本研究結果顯示，高良姜二苯庚烷化合物濃度為0.2、0.4 g/L 對3T3-L1 增殖的影響，說明高良姜二苯庚烷化合物可促進前脂肪細胞的增殖。高良姜二苯庚烷化合物通過抑制3T3-L1 細胞的增殖，且通過調節細胞周期進程、促進細胞凋亡或抑制細胞增殖相關信號通路，促進3T3-L1 細胞向脂肪細胞的分化[18]。郭莉霞等[18]研究將1、10 μmol/L 新橙皮苷作用于3T3-L1 前脂肪細胞誘導分化，新陳皮苷抑制分化率達到25%，提示新陳皮苷抑制3T3-L1前脂肪細胞誘導分化，本研究結果與其相似。本研究結果顯示：高良姜處理組OD570值與對照組比較，提示高良姜二苯庚烷化合物對3T3-L1 前脂肪細胞分化產生抑制的作用。脂肪細胞的增殖與分化過程中是復雜的生物學過程，其中PPARγ（過氧化物酶體增殖物活化受體γ）和C/CBPαmRNA（CCAAT/增強子結合蛋白α）在其中起著重要的調控作用[19]。
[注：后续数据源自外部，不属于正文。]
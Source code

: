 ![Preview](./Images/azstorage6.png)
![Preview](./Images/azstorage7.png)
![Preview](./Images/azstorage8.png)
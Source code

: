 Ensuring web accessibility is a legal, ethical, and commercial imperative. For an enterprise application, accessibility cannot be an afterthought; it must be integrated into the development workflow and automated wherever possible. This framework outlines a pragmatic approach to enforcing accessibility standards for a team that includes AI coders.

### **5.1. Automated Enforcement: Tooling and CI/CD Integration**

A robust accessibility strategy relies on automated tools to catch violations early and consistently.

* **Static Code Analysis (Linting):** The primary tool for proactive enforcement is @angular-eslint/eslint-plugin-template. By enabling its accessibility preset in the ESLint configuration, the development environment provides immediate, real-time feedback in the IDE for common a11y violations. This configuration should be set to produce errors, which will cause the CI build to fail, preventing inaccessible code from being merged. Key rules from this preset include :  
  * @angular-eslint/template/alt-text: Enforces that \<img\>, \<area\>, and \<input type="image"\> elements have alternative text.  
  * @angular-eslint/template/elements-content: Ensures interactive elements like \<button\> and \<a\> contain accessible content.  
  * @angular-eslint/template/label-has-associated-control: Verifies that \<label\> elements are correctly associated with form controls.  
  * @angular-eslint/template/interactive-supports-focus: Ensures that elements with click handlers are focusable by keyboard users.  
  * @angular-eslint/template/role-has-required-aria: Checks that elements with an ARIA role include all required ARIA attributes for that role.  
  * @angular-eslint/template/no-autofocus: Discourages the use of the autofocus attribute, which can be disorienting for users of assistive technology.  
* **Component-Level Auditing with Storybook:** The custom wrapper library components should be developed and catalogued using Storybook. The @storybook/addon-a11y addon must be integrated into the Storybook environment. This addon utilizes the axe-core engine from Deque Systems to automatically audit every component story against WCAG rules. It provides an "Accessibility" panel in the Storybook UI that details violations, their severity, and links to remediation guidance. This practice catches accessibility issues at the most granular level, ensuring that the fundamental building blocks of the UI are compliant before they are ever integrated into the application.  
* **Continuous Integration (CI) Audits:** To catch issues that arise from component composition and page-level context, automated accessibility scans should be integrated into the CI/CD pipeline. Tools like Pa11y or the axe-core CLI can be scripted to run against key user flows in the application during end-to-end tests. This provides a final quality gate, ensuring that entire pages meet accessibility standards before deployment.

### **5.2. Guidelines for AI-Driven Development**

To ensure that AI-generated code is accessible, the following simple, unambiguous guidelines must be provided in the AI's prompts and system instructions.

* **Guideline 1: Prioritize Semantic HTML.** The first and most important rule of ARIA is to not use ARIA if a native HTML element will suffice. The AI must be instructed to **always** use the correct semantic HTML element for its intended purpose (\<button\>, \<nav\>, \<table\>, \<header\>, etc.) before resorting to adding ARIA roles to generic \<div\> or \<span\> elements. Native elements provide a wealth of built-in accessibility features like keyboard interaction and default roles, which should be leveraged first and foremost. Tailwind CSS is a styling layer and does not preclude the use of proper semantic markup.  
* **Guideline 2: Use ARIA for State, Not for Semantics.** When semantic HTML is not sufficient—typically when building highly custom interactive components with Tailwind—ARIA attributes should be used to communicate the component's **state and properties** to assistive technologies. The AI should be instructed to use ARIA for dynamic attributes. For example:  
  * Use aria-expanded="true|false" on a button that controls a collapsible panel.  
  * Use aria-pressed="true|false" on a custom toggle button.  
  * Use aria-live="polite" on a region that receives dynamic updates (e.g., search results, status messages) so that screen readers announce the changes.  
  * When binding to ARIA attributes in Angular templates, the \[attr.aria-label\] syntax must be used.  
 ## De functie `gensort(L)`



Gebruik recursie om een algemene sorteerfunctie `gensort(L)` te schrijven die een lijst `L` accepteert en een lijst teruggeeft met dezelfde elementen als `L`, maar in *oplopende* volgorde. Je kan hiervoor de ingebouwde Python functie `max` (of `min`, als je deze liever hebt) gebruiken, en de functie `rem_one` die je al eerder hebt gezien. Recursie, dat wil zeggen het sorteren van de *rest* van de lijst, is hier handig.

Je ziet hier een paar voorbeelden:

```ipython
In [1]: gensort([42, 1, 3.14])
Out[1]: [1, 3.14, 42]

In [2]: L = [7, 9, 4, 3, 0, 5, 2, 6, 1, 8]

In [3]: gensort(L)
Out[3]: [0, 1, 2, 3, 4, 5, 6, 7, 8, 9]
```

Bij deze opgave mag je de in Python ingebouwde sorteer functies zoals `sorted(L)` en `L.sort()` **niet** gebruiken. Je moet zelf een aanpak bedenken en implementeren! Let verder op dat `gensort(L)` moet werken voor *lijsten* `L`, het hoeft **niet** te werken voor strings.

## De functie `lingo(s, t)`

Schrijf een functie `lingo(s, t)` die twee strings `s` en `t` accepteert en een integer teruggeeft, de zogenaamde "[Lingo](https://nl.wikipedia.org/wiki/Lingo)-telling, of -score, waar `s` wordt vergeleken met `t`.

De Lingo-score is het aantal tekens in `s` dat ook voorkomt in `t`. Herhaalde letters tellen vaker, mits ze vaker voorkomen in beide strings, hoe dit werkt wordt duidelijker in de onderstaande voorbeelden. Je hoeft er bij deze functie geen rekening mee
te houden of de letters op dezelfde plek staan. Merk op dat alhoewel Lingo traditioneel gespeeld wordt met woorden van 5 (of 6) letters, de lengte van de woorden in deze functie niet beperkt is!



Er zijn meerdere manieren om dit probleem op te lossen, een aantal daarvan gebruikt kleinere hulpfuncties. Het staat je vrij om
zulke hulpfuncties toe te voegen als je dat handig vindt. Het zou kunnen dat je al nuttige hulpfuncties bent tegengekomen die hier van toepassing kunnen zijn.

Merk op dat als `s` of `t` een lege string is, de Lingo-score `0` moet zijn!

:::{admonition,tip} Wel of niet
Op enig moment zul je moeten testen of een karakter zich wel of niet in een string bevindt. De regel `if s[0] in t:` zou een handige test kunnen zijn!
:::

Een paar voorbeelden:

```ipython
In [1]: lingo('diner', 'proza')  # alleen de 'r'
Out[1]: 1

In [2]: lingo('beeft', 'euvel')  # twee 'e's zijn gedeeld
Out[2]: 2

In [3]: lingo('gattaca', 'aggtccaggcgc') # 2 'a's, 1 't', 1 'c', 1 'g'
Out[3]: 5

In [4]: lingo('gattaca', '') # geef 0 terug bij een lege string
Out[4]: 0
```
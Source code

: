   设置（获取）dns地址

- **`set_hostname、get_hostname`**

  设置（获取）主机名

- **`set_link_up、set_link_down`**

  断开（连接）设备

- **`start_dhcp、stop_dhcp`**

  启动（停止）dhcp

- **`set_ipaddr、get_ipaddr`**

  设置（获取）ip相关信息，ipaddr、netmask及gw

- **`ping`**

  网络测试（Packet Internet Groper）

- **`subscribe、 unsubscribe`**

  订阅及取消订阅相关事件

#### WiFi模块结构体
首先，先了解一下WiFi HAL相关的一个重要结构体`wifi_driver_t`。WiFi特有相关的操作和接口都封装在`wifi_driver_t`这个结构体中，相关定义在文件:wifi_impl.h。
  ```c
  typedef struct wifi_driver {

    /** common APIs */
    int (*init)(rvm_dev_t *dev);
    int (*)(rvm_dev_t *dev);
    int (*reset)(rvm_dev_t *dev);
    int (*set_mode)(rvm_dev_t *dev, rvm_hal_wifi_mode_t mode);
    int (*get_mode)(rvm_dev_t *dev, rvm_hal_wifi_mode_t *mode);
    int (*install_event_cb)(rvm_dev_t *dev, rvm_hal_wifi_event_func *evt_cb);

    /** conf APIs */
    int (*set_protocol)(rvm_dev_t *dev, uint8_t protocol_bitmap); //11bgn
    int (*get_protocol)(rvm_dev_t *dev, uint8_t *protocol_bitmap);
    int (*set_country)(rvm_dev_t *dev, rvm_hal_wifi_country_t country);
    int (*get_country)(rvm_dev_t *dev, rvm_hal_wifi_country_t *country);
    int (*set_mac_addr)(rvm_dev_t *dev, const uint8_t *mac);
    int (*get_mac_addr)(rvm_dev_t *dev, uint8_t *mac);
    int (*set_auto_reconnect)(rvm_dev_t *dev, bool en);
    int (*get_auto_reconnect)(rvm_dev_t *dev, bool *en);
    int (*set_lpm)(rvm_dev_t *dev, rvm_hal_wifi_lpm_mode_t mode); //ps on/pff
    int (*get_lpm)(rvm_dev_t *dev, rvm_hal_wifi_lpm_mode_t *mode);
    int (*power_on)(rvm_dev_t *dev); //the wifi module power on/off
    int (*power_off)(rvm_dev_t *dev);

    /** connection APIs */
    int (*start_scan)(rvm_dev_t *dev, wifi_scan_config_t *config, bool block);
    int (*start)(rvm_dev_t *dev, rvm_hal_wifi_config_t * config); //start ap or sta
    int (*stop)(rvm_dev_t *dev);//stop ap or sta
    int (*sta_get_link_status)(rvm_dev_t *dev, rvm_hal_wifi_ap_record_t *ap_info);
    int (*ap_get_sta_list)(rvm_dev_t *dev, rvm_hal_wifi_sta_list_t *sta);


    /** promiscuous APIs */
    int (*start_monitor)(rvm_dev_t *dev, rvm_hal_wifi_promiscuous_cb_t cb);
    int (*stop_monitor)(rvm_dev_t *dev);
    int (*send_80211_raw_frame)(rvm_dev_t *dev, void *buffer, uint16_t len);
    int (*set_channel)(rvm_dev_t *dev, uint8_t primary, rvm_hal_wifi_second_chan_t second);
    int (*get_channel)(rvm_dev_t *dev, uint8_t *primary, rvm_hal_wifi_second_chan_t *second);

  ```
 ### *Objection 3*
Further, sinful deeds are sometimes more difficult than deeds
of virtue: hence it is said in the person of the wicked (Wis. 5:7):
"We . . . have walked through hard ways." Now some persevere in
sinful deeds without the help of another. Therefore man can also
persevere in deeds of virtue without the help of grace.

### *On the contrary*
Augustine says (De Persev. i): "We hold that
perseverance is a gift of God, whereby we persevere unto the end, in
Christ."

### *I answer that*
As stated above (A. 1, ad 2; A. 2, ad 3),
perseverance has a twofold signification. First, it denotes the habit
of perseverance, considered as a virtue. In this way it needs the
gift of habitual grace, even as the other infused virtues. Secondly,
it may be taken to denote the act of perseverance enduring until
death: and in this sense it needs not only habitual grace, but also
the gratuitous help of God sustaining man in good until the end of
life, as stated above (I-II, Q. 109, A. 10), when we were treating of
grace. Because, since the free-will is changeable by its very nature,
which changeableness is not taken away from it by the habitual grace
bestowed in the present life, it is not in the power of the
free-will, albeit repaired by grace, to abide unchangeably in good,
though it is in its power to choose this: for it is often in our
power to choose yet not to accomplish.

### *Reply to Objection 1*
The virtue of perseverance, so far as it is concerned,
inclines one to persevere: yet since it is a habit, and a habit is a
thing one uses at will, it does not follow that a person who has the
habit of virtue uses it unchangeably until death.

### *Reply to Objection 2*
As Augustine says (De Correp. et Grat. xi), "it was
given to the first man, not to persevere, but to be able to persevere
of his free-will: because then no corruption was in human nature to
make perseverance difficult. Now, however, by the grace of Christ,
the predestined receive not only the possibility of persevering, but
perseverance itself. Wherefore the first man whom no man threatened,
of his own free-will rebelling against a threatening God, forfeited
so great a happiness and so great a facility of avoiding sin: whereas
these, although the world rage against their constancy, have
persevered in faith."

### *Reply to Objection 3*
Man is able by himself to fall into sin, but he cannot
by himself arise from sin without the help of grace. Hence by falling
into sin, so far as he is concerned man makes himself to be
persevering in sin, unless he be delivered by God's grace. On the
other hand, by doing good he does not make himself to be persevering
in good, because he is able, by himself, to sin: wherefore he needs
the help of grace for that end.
高良姜二苯庚烷化合物對3T3-L1 分化相關基因PPARγ 和C/EBPα 的mRNA 表達產生的影響主要是促進它們的表達，從而促進3T3-L1 細胞向脂肪細胞分化[20]。高良姜二苯庚烷化合物通過調節轉錄因子的表達和活性，增加PPARγ 的表達水平，從而增強3T3-L1 細胞向脂肪細胞的分化。除了促進PPARγ 的表達外，C/EBPα（CCAAT/增強子結合蛋白α）是另一個關鍵的轉錄因子，它也參與調控脂肪細胞分化的過程[21]。本研究中，100 μmol/L 處理組，PPARγ 和C/EBPα 的mRNA 表達水平顯著降低，提示高良姜二苯庚烷化合物抑制了PPARγ 表達，從而對3T3-L1 前脂肪細胞分化起到抑制作用。

綜上所述，高良姜二苯庚烷化合物對3T3-L1前脂肪細胞分化明顯抑制，調控PPARγ 等表達量，本研究發現高良姜二苯庚烷化合物在肥胖的預防治療中具有一定的價值。